Byrd v. United States
So I can see the argument in this case (here is a professional write up if you want a longer version) where a woman (Reed) let her significant other (Byrd) drive her rental car. Not only was he NOT on the rental, she wasn’t even in the car with him. He got pulled over and the cops searched the car without a warrant (and without probable cause) arguing that because he wasn’t on the agreement – they don’t need a warrant. They convicted him for the heroin in the trunk.
I can’t wait to (a) hear what the professional attorneys argue and then (b) how the court falls on this case. I am also really glad I don’t have to rule on it! There could be some interesting fall-out on “possession and control” being required (or not) for warrants.
So on the one hand Byrd wasn’t on the rental agreement – much like if I let my sister (or friend or whoever) borrow my car they aren’t on my registration. Does that mean if I let my friend borrow my pickup truck (as every pickup truck constantly lends out their trucks!) and they hide a stash of heroin under the driver’s seat or in a cooler (can’t be seen) could the cops pull them over for a routine stop and then search (and impound) MY TRUCK because I let a friend borrow it? And what about if someone steals my car – do they have fourth amendment rights because they “possess and control” my car at this moment?
On the other hand, rental companies make you sign an agreement saying ALL drivers must be “registered” and anyone not registered is…. illegally (?) driving the vehicle. Technically, Reed (Bryd’s SO & mother of his children) signed an agreement saying other drivers are only permitted with “prior written consent” (and paying a daily fee). The government contends this prior contract dismisses Byrd’s fourth amendment rights.
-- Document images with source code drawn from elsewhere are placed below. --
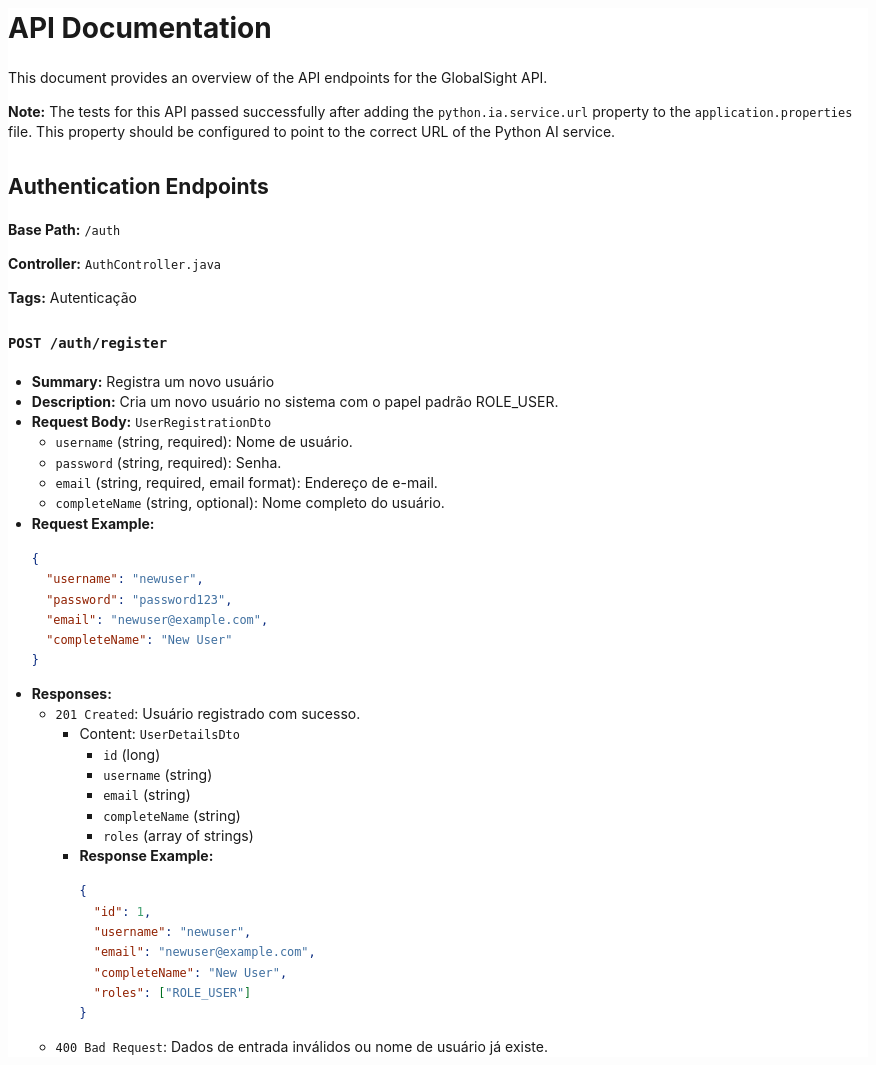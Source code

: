 # API Documentation

This document provides an overview of the API endpoints for the GlobalSight API.

**Note:** The tests for this API passed successfully after adding the `python.ia.service.url` property to the `application.properties` file. This property should be configured to point to the correct URL of the Python AI service.

## Authentication Endpoints

**Base Path:** `/auth`

**Controller:** `AuthController.java`

**Tags:** Autenticação

### `POST /auth/register`

*   **Summary:** Registra um novo usuário
*   **Description:** Cria um novo usuário no sistema com o papel padrão ROLE_USER.
*   **Request Body:** `UserRegistrationDto`
    *   `username` (string, required): Nome de usuário.
    *   `password` (string, required): Senha.
    *   `email` (string, required, email format): Endereço de e-mail.
    *   `completeName` (string, optional): Nome completo do usuário.
*   **Request Example:**
    ```json
    {
      "username": "newuser",
      "password": "password123",
      "email": "newuser@example.com",
      "completeName": "New User"
    }
    ```
*   **Responses:**
    *   `201 Created`: Usuário registrado com sucesso.
        *   Content: `UserDetailsDto`
            *   `id` (long)
            *   `username` (string)
            *   `email` (string)
            *   `completeName` (string)
            *   `roles` (array of strings)
        *   **Response Example:**
            ```json
            {
              "id": 1,
              "username": "newuser",
              "email": "newuser@example.com",
              "completeName": "New User",
              "roles": ["ROLE_USER"]
            }
            ```
    *   `400 Bad Request`: Dados de entrada inválidos ou nome de usuário já existe.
And it gets complicated because there ARE rules about “even if someone is doing something illegal it doesn’t waive rights” (hence cops can’t JUST search your car when you ran that red light – they still have to have probable cause). And can Byrd be held responsible for Reed breaking the contract between herself and car rental company? (there are rules about people who don’t know they are being used in crimes too).
I am looking forward to hearing the court rule on this one – HOW they phrase their ruling can shift this in a lot of directions. They COULD strike the provisions (and extra fees) on car rental contracts. They COULD argue that the contract creates a binding clause and means Byrd “stole” the car (I doubt they would – I might have been told “yeah, I totally paid for you too” and then… ugh!). They COULD rule that warrant/probable cause is still required when a contract has been broken OR when someone isn’t registered on a vehicle (so my husband could get my car searched ’cause he isn’t on the registration!)
Collins v. Virginia
This case also has to do with the fourth amendment and vehicles – with the addition of “private property.” I’m not going to say I understand the previous rulings as well as I should to explain when/why vehicles can be searched with exemptions. I do understand there are already rulings on exemptions to the warrant requirements (it’s called the “automobile exemption.” (professional write up here)
So in this case the cops were searching for a motorcyclist. They narrowed down their search area using social media & a cop saw a motorcycle under a tarp-like cover next to a house. He went up and looked under the tarp-thing and found out the motorcycle was stolen. Should the cop have needed a warrant to lift the tarp?
Again, I want to hear how the justices rule on this – it isn’t black & white. On the most basic brush there is “cop came on private property” and “cop lifted the tarp” (not readily visible) but there is also “is the land I own safe from warrantless search” and “my car parked on my driveway” (yes, even though in this case it’s “stolen car”).
Previous rulings have protected cars parked in/around the home lot (and searching on the land around a home). But is does open quite the can of worms about when/how cops might be allowed to search vehicles.
So will the court expand the officers’ ability to search vehicles? Will they uphold that private property is (for lack of a better word in my vocabulary here) sacred from this type of search and demand warrants? I am curious to see how the court falls out on this issue and what they say about it.